+++ DATA TO EXAMINE +++

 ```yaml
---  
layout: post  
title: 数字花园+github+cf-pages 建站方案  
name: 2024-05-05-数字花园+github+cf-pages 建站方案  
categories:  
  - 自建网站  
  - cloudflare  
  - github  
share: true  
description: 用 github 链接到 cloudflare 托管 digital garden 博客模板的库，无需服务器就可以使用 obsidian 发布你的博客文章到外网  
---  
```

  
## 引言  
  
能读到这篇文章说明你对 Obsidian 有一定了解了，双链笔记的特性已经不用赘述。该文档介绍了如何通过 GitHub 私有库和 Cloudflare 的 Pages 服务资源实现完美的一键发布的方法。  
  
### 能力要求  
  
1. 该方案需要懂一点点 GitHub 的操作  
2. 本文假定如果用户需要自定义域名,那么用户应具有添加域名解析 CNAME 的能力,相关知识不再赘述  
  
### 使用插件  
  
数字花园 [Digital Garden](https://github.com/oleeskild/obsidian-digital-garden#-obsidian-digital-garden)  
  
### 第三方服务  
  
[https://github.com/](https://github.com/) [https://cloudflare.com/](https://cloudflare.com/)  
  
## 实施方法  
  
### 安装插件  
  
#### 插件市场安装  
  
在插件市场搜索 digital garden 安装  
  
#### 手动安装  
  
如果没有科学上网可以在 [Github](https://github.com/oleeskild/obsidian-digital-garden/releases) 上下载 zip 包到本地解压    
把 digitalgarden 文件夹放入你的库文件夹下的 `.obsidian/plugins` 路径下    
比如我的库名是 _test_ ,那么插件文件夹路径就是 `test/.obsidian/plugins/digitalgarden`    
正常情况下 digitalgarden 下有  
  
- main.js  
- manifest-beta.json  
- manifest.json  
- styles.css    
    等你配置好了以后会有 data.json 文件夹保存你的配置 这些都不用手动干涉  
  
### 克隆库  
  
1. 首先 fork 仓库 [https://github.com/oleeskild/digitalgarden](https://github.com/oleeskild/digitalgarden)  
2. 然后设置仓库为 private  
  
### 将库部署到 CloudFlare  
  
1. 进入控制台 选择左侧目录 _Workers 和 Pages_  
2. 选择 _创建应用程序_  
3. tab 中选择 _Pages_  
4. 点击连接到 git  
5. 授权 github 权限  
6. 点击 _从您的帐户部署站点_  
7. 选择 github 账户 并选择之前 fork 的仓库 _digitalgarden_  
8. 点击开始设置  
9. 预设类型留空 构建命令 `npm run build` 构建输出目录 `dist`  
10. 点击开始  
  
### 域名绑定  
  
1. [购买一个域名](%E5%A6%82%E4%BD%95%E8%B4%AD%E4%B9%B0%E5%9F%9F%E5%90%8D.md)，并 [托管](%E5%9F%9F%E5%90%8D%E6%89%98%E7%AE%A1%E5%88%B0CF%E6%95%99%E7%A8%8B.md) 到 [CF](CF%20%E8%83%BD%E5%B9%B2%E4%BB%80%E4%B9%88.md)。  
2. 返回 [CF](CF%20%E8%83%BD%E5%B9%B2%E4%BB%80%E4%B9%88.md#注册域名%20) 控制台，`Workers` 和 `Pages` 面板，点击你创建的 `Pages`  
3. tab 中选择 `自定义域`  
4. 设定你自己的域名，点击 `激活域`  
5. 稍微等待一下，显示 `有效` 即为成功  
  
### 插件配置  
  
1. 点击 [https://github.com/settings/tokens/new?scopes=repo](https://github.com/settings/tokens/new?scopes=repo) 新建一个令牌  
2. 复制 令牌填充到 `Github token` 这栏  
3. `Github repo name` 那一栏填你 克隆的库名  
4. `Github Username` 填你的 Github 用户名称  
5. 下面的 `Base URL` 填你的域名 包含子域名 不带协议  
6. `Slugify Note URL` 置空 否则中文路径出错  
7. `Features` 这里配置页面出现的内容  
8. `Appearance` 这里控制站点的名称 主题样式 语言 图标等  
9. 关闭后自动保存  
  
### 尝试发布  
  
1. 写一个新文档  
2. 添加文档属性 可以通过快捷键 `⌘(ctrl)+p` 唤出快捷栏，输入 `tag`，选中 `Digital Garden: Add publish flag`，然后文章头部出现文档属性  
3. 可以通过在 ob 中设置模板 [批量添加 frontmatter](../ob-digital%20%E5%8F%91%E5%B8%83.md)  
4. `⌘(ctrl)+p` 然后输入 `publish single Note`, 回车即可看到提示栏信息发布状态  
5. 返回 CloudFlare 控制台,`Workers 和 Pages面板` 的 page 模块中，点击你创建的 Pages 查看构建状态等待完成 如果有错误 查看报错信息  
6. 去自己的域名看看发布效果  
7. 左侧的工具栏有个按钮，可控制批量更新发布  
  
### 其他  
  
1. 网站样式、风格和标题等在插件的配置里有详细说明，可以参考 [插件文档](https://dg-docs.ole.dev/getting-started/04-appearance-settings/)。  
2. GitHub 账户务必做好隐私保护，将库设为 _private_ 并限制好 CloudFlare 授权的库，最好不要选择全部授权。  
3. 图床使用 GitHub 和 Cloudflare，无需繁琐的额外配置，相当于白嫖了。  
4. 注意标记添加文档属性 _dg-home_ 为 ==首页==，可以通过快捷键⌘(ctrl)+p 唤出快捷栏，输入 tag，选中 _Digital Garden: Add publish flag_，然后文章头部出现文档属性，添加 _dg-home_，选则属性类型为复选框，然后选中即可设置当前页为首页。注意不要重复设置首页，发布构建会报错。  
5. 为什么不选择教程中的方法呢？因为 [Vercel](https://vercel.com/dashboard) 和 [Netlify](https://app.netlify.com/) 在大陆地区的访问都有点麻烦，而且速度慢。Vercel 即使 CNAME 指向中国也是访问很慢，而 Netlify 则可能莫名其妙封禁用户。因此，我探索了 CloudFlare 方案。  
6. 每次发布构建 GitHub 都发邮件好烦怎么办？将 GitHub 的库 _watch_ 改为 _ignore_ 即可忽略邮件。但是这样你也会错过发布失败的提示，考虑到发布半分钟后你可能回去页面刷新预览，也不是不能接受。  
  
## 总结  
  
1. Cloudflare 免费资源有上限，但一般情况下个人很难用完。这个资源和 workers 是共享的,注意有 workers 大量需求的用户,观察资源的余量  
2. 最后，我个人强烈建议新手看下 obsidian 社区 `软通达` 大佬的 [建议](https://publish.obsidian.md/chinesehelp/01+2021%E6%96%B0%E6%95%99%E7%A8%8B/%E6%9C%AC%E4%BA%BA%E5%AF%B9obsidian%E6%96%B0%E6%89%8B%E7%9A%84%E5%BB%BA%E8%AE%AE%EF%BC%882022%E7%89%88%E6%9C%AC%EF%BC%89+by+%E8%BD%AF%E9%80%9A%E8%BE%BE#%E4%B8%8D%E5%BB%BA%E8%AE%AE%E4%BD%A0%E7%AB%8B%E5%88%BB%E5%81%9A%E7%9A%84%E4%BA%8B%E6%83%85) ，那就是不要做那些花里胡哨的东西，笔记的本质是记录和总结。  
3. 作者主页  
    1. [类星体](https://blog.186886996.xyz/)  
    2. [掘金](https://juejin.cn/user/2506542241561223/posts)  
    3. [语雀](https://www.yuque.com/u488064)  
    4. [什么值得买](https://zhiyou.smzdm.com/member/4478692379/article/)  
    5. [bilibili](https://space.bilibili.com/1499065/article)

+++

▶ **ACTION ITEM**
All lines above from the line with "2. 添加文档属性 可以通过快捷键" through the line with "1. Cloudflare 免费资源有上限，但一般情况下个人很难用完。这个资源和", both included, are to be set down exactly, with nothing else.

▶ **ANSWER FOR THE TASK**
2. 添加文档属性 可以通过快捷键 `⌘(ctrl)+p` 唤出快捷栏，输入 `tag`，选中 `Digital Garden: Add publish flag`，然后文章头部出现文档属性  
3. 可以通过在 ob 中设置模板 [批量添加 frontmatter](../ob-digital%20%E5%8F%91%E5%B8%83.md)  
4. `⌘(ctrl)+p` 然后输入 `publish single Note`, 回车即可看到提示栏信息发布状态  
5. 返回 CloudFlare 控制台,`Workers 和 Pages面板` 的 page 模块中，点击你创建的 Pages 查看构建状态等待完成 如果有错误 查看报错信息  
6. 去自己的域名看看发布效果  
7. 左侧的工具栏有个按钮，可控制批量更新发布  
  
### 其他  
  
1. 网站样式、风格和标题等在插件的配置里有详细说明，可以参考 [插件文档](https://dg-docs.ole.dev/getting-started/04-appearance-settings/)。  
2. GitHub 账户务必做好隐私保护，将库设为 _private_ 并限制好 CloudFlare 授权的库，最好不要选择全部授权。  
3. 图床使用 GitHub 和 Cloudflare，无需繁琐的额外配置，相当于白嫖了。  
4. 注意标记添加文档属性 _dg-home_ 为 ==首页==，可以通过快捷键⌘(ctrl)+p 唤出快捷栏，输入 tag，选中 _Digital Garden: Add publish flag_，然后文章头部出现文档属性，添加 _dg-home_，选则属性类型为复选框，然后选中即可设置当前页为首页。注意不要重复设置首页，发布构建会报错。  
5. 为什么不选择教程中的方法呢？因为 [Vercel](https://vercel.com/dashboard) 和 [Netlify](https://app.netlify.com/) 在大陆地区的访问都有点麻烦，而且速度慢。Vercel 即使 CNAME 指向中国也是访问很慢，而 Netlify 则可能莫名其妙封禁用户。因此，我探索了 CloudFlare 方案。  
6. 每次发布构建 GitHub 都发邮件好烦怎么办？将 GitHub 的库 _watch_ 改为 _ignore_ 即可忽略邮件。但是这样你也会错过发布失败的提示，考虑到发布半分钟后你可能回去页面刷新预览，也不是不能接受。  
  
## 总结  
  
1. Cloudflare 免费资源有上限，但一般情况下个人很难用完。这个资源和 workers 是共享的,注意有 workers 大量需求的用户,观察资源的余量  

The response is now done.